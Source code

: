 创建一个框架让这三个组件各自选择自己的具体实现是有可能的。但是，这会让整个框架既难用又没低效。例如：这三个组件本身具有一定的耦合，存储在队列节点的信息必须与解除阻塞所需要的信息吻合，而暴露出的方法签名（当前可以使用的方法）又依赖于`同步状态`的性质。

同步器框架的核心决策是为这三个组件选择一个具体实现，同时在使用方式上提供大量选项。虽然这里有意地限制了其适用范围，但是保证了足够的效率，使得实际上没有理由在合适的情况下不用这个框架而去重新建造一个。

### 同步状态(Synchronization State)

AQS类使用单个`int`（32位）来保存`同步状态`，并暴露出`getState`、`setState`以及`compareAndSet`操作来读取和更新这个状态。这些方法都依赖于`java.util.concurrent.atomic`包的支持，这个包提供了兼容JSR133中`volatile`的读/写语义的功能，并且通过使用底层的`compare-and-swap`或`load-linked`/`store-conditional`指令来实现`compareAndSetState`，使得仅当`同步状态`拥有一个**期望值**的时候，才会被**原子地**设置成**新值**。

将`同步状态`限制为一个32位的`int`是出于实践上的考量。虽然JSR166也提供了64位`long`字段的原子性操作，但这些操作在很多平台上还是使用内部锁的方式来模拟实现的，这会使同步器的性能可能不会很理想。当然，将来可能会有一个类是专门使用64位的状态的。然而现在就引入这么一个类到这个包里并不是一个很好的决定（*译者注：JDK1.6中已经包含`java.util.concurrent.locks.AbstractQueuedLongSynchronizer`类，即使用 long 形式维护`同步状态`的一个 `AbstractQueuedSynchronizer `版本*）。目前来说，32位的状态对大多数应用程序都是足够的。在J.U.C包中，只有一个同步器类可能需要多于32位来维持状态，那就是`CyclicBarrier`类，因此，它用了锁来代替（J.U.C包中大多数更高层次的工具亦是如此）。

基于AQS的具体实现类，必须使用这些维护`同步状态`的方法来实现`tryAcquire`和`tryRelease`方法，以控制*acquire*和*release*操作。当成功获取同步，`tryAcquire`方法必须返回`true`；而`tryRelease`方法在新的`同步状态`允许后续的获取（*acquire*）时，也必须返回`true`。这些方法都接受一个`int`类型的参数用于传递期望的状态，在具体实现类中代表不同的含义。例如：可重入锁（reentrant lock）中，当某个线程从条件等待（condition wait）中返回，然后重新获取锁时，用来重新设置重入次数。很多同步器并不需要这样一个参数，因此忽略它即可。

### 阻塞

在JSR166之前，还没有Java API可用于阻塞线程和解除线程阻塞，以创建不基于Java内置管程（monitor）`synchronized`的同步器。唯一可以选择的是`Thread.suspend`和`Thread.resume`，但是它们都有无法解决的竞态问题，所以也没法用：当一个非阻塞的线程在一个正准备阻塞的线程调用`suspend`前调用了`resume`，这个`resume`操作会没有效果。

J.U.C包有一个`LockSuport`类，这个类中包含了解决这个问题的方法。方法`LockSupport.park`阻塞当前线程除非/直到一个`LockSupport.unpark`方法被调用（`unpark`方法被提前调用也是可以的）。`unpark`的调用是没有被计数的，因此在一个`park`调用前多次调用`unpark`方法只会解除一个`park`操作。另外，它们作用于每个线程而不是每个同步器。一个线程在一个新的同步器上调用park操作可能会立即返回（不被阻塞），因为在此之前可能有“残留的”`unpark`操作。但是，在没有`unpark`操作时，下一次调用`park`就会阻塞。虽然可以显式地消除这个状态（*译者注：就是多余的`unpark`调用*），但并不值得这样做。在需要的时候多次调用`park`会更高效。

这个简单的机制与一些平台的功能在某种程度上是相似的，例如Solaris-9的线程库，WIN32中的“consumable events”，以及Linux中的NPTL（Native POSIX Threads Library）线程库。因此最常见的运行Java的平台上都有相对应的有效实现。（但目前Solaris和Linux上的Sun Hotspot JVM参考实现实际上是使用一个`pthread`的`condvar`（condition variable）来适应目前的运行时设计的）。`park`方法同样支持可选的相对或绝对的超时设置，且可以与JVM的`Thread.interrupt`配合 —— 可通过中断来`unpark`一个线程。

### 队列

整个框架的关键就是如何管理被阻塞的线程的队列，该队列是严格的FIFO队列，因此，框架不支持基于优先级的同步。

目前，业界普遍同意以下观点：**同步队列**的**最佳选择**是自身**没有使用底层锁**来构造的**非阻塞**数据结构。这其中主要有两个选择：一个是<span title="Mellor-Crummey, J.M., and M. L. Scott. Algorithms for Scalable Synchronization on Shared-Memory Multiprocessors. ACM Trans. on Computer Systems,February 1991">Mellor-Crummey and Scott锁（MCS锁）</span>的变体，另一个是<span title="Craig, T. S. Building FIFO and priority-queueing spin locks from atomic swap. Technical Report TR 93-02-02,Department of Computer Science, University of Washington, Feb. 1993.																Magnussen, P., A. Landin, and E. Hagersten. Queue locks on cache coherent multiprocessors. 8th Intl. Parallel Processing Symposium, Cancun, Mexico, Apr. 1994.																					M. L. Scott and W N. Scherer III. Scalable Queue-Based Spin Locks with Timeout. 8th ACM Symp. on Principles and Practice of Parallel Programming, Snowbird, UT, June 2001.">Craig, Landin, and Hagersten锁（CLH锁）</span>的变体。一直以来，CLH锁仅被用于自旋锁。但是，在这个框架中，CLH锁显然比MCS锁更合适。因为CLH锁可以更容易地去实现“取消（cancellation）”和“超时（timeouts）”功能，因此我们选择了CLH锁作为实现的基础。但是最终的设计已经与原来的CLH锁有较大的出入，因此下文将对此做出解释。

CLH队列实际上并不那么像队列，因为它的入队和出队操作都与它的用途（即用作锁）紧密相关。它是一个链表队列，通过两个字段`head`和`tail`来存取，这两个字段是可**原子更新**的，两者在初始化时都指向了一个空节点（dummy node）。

::::::

● **WORK INSTRUCTION**:
Reproduce all of the entries word for word. Omit nothing.

● **TASK ANSWER**:
Source code

: 创建一个框架让这三个组件各自选择自己的具体实现是有可能的。但是，这会让整个框架既难用又没低效。例如：这三个组件本身具有一定的耦合，存储在队列节点的信息必须与解除阻塞所需要的信息吻合，而暴露出的方法签名（当前可以使用的方法）又依赖于`同步状态`的性质。

同步器框架的核心决策是为这三个组件选择一个具体实现，同时在使用方式上提供大量选项。虽然这里有意地限制了其适用范围，但是保证了足够的效率，使得实际上没有理由在合适的情况下不用这个框架而去重新建造一个。

### 同步状态(Synchronization State)

AQS类使用单个`int`（32位）来保存`同步状态`，并暴露出`getState`、`setState`以及`compareAndSet`操作来读取和更新这个状态。这些方法都依赖于`java.util.concurrent.atomic`包的支持，这个包提供了兼容JSR133中`volatile`的读/写语义的功能，并且通过使用底层的`compare-and-swap`或`load-linked`/`store-conditional`指令来实现`compareAndSetState`，使得仅当`同步状态`拥有一个**期望值**的时候，才会被**原子地**设置成**新值**。

将`同步状态`限制为一个32位的`int`是出于实践上的考量。虽然JSR166也提供了64位`long`字段的原子性操作，但这些操作在很多平台上还是使用内部锁的方式来模拟实现的，这会使同步器的性能可能不会很理想。当然，将来可能会有一个类是专门使用64位的状态的。然而现在就引入这么一个类到这个包里并不是一个很好的决定（*译者注：JDK1.6中已经包含`java.util.concurrent.locks.AbstractQueuedLongSynchronizer`类，即使用 long 形式维护`同步状态`的一个 `AbstractQueuedSynchronizer `版本*）。目前来说，32位的状态对大多数应用程序都是足够的。在J.U.C包中，只有一个同步器类可能需要多于32位来维持状态，那就是`CyclicBarrier`类，因此，它用了锁来代替（J.U.C包中大多数更高层次的工具亦是如此）。

基于AQS的具体实现类，必须使用这些维护`同步状态`的方法来实现`tryAcquire`和`tryRelease`方法，以控制*acquire*和*release*操作。当成功获取同步，`tryAcquire`方法必须返回`true`；而`tryRelease`方法在新的`同步状态`允许后续的获取（*acquire*）时，也必须返回`true`。这些方法都接受一个`int`类型的参数用于传递期望的状态，在具体实现类中代表不同的含义。例如：可重入锁（reentrant lock）中，当某个线程从条件等待（condition wait）中返回，然后重新获取锁时，用来重新设置重入次数。很多同步器并不需要这样一个参数，因此忽略它即可。

### 阻塞

在JSR166之前，还没有Java API可用于阻塞线程和解除线程阻塞，以创建不基于Java内置管程（monitor）`synchronized`的同步器。唯一可以选择的是`Thread.suspend`和`Thread.resume`，但是它们都有无法解决的竞态问题，所以也没法用：当一个非阻塞的线程在一个正准备阻塞的线程调用`suspend`前调用了`resume`，这个`resume`操作会没有效果。

J.U.C包有一个`LockSuport`类，这个类中包含了解决这个问题的方法。方法`LockSupport.park`阻塞当前线程除非/直到一个`LockSupport.unpark`方法被调用（`unpark`方法被提前调用也是可以的）。`unpark`的调用是没有被计数的，因此在一个`park`调用前多次调用`unpark`方法只会解除一个`park`操作。另外，它们作用于每个线程而不是每个同步器。一个线程在一个新的同步器上调用park操作可能会立即返回（不被阻塞），因为在此之前可能有“残留的”`unpark`操作。但是，在没有`unpark`操作时，下一次调用`park`就会阻塞。虽然可以显式地消除这个状态（*译者注：就是多余的`unpark`调用*），但并不值得这样做。在需要的时候多次调用`park`会更高效。

这个简单的机制与一些平台的功能在某种程度上是相似的，例如Solaris-9的线程库，WIN32中的“consumable events”，以及Linux中的NPTL（Native POSIX Threads Library）线程库。因此最常见的运行Java的平台上都有相对应的有效实现。（但目前Solaris和Linux上的Sun Hotspot JVM参考实现实际上是使用一个`pthread`的`condvar`（condition variable）来适应目前的运行时设计的）。`park`方法同样支持可选的相对或绝对的超时设置，且可以与JVM的`Thread.interrupt`配合 —— 可通过中断来`unpark`一个线程。

### 队列

整个框架的关键就是如何管理被阻塞的线程的队列，该队列是严格的FIFO队列，因此，框架不支持基于优先级的同步。

目前，业界普遍同意以下观点：**同步队列**的**最佳选择**是自身**没有使用底层锁**来构造的**非阻塞**数据结构。这其中主要有两个选择：一个是<span title="Mellor-Crummey, J.M., and M. L. Scott. Algorithms for Scalable Synchronization on Shared-Memory Multiprocessors. ACM Trans. on Computer Systems,February 1991">Mellor-Crummey and Scott锁（MCS锁）</span>的变体，另一个是<span title="Craig, T. S. Building FIFO and priority-queueing spin locks from atomic swap. Technical Report TR 93-02-02,Department of Computer Science, University of Washington, Feb. 1993.																Magnussen, P., A. Landin, and E. Hagersten. Queue locks on cache coherent multiprocessors. 8th Intl. Parallel Processing Symposium, Cancun, Mexico, Apr. 1994.																					M. L. Scott and W N. Scherer III. Scalable Queue-Based Spin Locks with Timeout. 8th ACM Symp. on Principles and Practice of Parallel Programming, Snowbird, UT, June 2001.">Craig, Landin, and Hagersten锁（CLH锁）</span>的变体。一直以来，CLH锁仅被用于自旋锁。但是，在这个框架中，CLH锁显然比MCS锁更合适。因为CLH锁可以更容易地去实现“取消（cancellation）”和“超时（timeouts）”功能，因此我们选择了CLH锁作为实现的基础。但是最终的设计已经与原来的CLH锁有较大的出入，因此下文将对此做出解释。

CLH队列实际上并不那么像队列，因为它的入队和出队操作都与它的用途（即用作锁）紧密相关。它是一个链表队列，通过两个字段`head`和`tail`来存取，这两个字段是可**原子更新**的，两者在初始化时都指向了一个空节点（dummy node）。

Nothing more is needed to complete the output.